Psycho killers like Lecter are, I know, thought to be their own justification these days, so many viewers will find that the more offensive absurdities are physical ones. Mr Jones is now in his mid-fifties and has actually played older men in some of his recent films. To see him chasing after the much younger Mr Del Toro and matching his feats of athleticism and endurance at every turn — including a priceless scene in which he, Tommy Lee, runs down and leaps aboard a commuter train — is a laugh, and by no means the only one afforded by this earnestly ridiculous movie.

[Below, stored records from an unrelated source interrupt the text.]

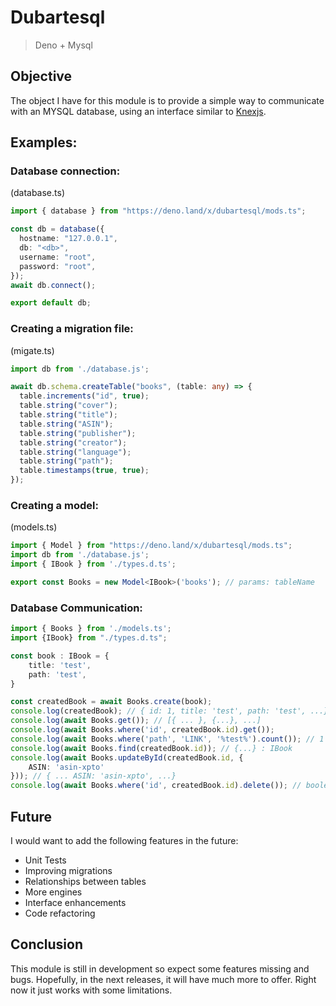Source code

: # Dubartesql

> Deno + Mysql

## Objective
The object I have for this module is to provide a simple way to communicate with an MYSQL database, using an interface similar to [Knexjs](https://knexjs.org/).

## Examples:

### Database connection:

(database.ts)
```ts
import { database } from "https://deno.land/x/dubartesql/mods.ts";

const db = database({
  hostname: "127.0.0.1",
  db: "<db>",
  username: "root",
  password: "root",
});
await db.connect();

export default db;
``` 

### Creating a migration file:

(migate.ts)
```ts
import db from './database.js';

await db.schema.createTable("books", (table: any) => {
  table.increments("id", true);
  table.string("cover");
  table.string("title");
  table.string("ASIN");
  table.string("publisher");
  table.string("creator");
  table.string("language");
  table.string("path");
  table.timestamps(true, true);
});
```

### Creating a model:

(models.ts)
```ts
import { Model } from "https://deno.land/x/dubartesql/mods.ts";
import db from './database.js';
import { IBook } from './types.d.ts';

export const Books = new Model<IBook>('books'); // params: tableName
```

### Database Communication:
```ts
import { Books } from './models.ts';
import {IBook} from "./types.d.ts";

const book : IBook = {
    title: 'test',
    path: 'test',
}

const createdBook = await Books.create(book);
console.log(createdBook); // { id: 1, title: 'test', path: 'test', ...}
console.log(await Books.get()); // [{ ... }, {...}, ...]
console.log(await Books.where('id', createdBook.id).get());
console.log(await Books.where('path', 'LINK', '%test%').count()); // 1
console.log(await Books.find(createdBook.id)); // {...} : IBook
console.log(await Books.updateById(createdBook.id, {
    ASIN: 'asin-xpto'
})); // { ... ASIN: 'asin-xpto', ...}
console.log(await Books.where('id', createdBook.id).delete()); // boolean
```

## Future
I would want to add the following features in the future:
- Unit Tests
- Improving migrations
- Relationships between tables
- More engines
- Interface enhancements
- Code refactoring 

## Conclusion

This module is still in development so expect some features missing and bugs. Hopefully, in the next releases, it will have much more to offer. Right now it just works with some limitations.

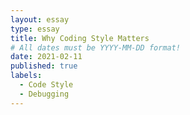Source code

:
 ```yaml
---
layout: essay
type: essay
title: Why Coding Style Matters 
# All dates must be YYYY-MM-DD format!
date: 2021-02-11
published: true
labels:
  - Code Style
  - Debugging
---
```

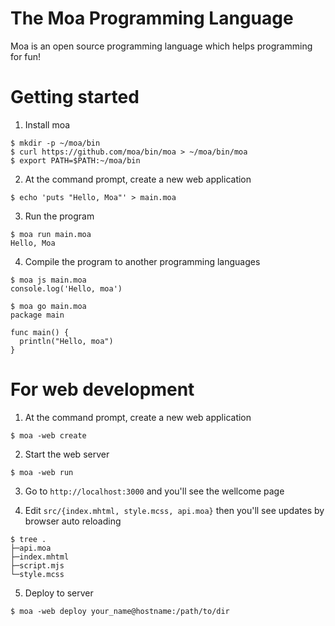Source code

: # The Moa Programming Language
Moa is an open source programming language which helps programming for fun!

# Getting started

1. Install moa
```
$ mkdir -p ~/moa/bin
$ curl https://github.com/moa/bin/moa > ~/moa/bin/moa
$ export PATH=$PATH:~/moa/bin
```

2. At the command prompt, create a new web application
```
$ echo 'puts "Hello, Moa"' > main.moa
```

3. Run the program
```
$ moa run main.moa
Hello, Moa
```
4. Compile the program to another programming languages
```
$ moa js main.moa
console.log('Hello, moa')

$ moa go main.moa
package main

func main() {
  println("Hello, moa")
}
```



# For web development

1. At the command prompt, create a new web application
```
$ moa -web create
```

2. Start the web server
```
$ moa -web run
```

3. Go to `http://localhost:3000` and you'll see the wellcome page

4. Edit `src/{index.mhtml, style.mcss, api.moa}` then you'll see updates by browser auto reloading
```
$ tree .
├─api.moa
├─index.mhtml
├─script.mjs
└─style.mcss
```

5. Deploy to server
```
$ moa -web deploy your_name@hostname:/path/to/dir
```

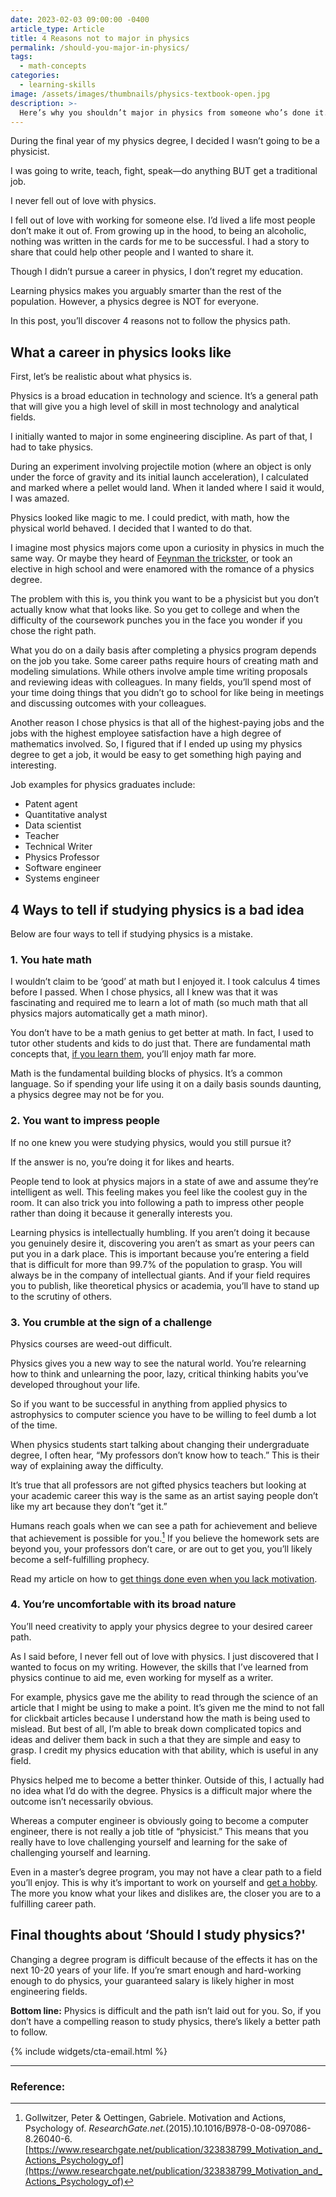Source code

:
 ```yaml
---
date: 2023-02-03 09:00:00 -0400
article_type: Article
title: 4 Reasons not to major in physics
permalink: /should-you-major-in-physics/
tags:
  - math-concepts
categories:
  - learning-skills
image: /assets/images/thumbnails/physics-textbook-open.jpg
description: >-
  Here’s why you shouldn’t major in physics from someone who’s done it.
---
```

During the final year of my physics degree, I decided I wasn’t going to be a physicist.

I was going to write, teach, fight, speak—do anything BUT get a traditional job.

I never fell out of love with physics.

I fell out of love with working for someone else. I’d lived a life most people don’t make it out of. From growing up in the hood, to being an alcoholic, nothing was written in the cards for me to be successful. I had a story to share that could help other people and I wanted to share it.

Though I didn’t pursue a career in physics, I don’t regret my education.

Learning physics makes you arguably smarter than the rest of the population. However, a physics degree is NOT for everyone.

In this post, you’ll discover 4 reasons not to follow the physics path.


## What a career in physics looks like

First, let’s be realistic about what physics is.

Physics is a broad education in technology and science. It’s a general path that will give you a high level of skill in most technology and analytical fields.

I initially wanted to major in some engineering discipline. As part of that, I had to take physics.

During an experiment involving projectile motion (where an object is only under the force of gravity and its initial launch acceleration), I calculated and marked where a pellet would land. When it landed where I said it would, I was amazed.

Physics looked like magic to me. I could predict, with math, how the physical world behaved. I decided that I wanted to do that.

I imagine most physics majors come upon a curiosity in physics in much the same way. Or maybe they heard of [Feynman the trickster](https://interestingengineering.com/culture/the-prankster-physicist-richard-feynman), or took an elective in high school and were enamored with the romance of a physics degree.

The problem with this is, you think you want to be a physicist but you don’t actually know what that looks like. So you get to college and when the difficulty of the coursework punches you in the face you wonder if you chose the right path.

What you do on a daily basis after completing a physics program depends on the job you take. Some career paths require hours of creating math and modeling simulations. While others involve ample time writing proposals and reviewing ideas with colleagues. In many fields, you’ll spend most of your time doing things that you didn’t go to school for like being in meetings and discussing outcomes with your colleagues.

Another reason I chose physics is that all of the highest-paying jobs and the jobs with the highest employee satisfaction have a high degree of mathematics involved. So, I figured that if I ended up using my physics degree to get a job, it would be easy to get something high paying and interesting.

Job examples for physics graduates include:



* Patent agent
* Quantitative analyst
* Data scientist
* Teacher
* Technical Writer
* Physics Professor
* Software engineer
* Systems engineer


## 4 Ways to tell if studying physics is a bad idea

Below are four ways to tell if studying physics is a mistake.


### 1. You hate math

I wouldn’t claim to be ‘good’ at math but I enjoyed it. I took calculus 4 times before I passed. When I chose physics, all I knew was that it was fascinating and required me to learn a lot of math (so much math that all physics majors automatically get a math minor).

You don’t have to be a math genius to get better at math. In fact, I used to tutor other students and kids to do just that. There are fundamental math concepts that, [if you learn them](https://edlatimore.com/math-concepts/), you’ll enjoy math far more.

Math is the fundamental building blocks of physics. It’s a common language. So if spending your life using it on a daily basis sounds daunting, a physics degree may not be for you.


### 2. You want to impress people

If no one knew you were studying physics, would you still pursue it?

If the answer is no, you’re doing it for likes and hearts.

People tend to look at physics majors in a state of awe and assume they’re intelligent as well. This feeling makes you feel like the coolest guy in the room. It can also trick you into following a path to impress other people rather than doing it because it generally interests you.

Learning physics is intellectually humbling. If you aren’t doing it because you genuinely desire it, discovering you aren’t as smart as your peers can put you in a dark place. This is important because you’re entering a field that is difficult for more than 99.7% of the population to grasp. You will always be in the company of intellectual giants. And if your field requires you to publish, like theoretical physics or academia, you’ll have to stand up to the scrutiny of others.


### 3. You crumble at the sign of a challenge

Physics courses are weed-out difficult.

Physics gives you a new way to see the natural world. You’re relearning how to think and unlearning the poor, lazy, critical thinking habits you’ve developed throughout your life.

So if you want to be successful in anything from applied physics to astrophysics to computer science you have to be willing to feel dumb a lot of the time.

When physics students start talking about changing their undergraduate degree, I often hear, “My professors don’t know how to teach.” This is their way of explaining away the difficulty.

It’s true that all professors are not gifted physics teachers but looking at your academic career this way is the same as an artist saying people don’t like my art because they don’t “get it.”

Humans reach goals when we can see a path for achievement and believe that achievement is possible for you.[^1] If you believe the homework sets are beyond you, your professors don’t care, or are out to get you, you’ll likely become a self-fulfilling prophecy.

Read my article on how to [get things done even when you lack motivation](https://edlatimore.com/lack-of-motivation/).


### 4. You’re uncomfortable with its broad nature

You’ll need creativity to apply your physics degree to your desired career path.

As I said before, I never fell out of love with physics. I just discovered that I wanted to focus on my writing. However, the skills that I’ve learned from physics continue to aid me, even working for myself as a writer.

For example, physics gave me the ability to read through the science of an article that I might be using to make a point. It’s given me the mind to not fall for clickbait articles because I understand how the math is being used to mislead. But best of all, I’m able to break down complicated topics and ideas and deliver them back in such a that they are simple and easy to grasp. I credit my physics education with that ability, which is useful in any field.

Physics helped me to become a better thinker. Outside of this, I actually had no idea what I’d do with the degree. Physics is a difficult major where the outcome isn’t necessarily obvious.

Whereas a computer engineer is obviously going to become a computer engineer, there is not really a job title of “physicist.” This means that you really have to love challenging yourself and learning for the sake of challenging yourself and learning.

Even in a master’s degree program, you may not have a clear path to a field you’ll enjoy. This is why it’s important to work on yourself and [get a hobby](https://edlatimore.com/hobbies-to-meet-women/). The more you know what your likes and dislikes are, the closer you are to a fulfilling career path.


## Final thoughts about ‘Should I study physics?'

Changing a degree program is difficult because of the effects it has on the next 10-20 years of your life. If you’re smart enough and hard-working enough to do physics, your guaranteed salary is likely higher in most engineering fields.

**Bottom line:** Physics is difficult and the path isn’t laid out for you. So, if you don’t have a compelling reason to study physics, there’s likely a better path to follow.

{% include widgets/cta-email.html %}

---

### Reference:

[^1]: Gollwitzer, Peter & Oettingen, Gabriele.  Motivation and Actions, Psychology of. _ResearchGate.net._(2015).10.1016/B978-0-08-097086-8.26040-6. [https://www.researchgate.net/publication/323838799_Motivation_and_Actions_Psychology_of](https://www.researchgate.net/publication/323838799_Motivation_and_Actions_Psychology_of)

For me the most amusing moment comes when Bonham predictably abandons the spirit of cooperation with the police and the FBI and takes to the wilds on his own after Hallam. As they are both dropped, by convoluted means too tedious to go into, weaponless in a trackless forest, Friedkin cross-cuts between the two men making their impromptu knives — Bonham’s out of flint, Hallam’s from a steel spring at a makeshift forge — all as if it were being done in real time, that is about five minutes’ worth, before the chase resumes. But then if he’d wanted to make it look real, I don’t suppose he would have started with Abraham and Isaac or ended with the Apocalypse.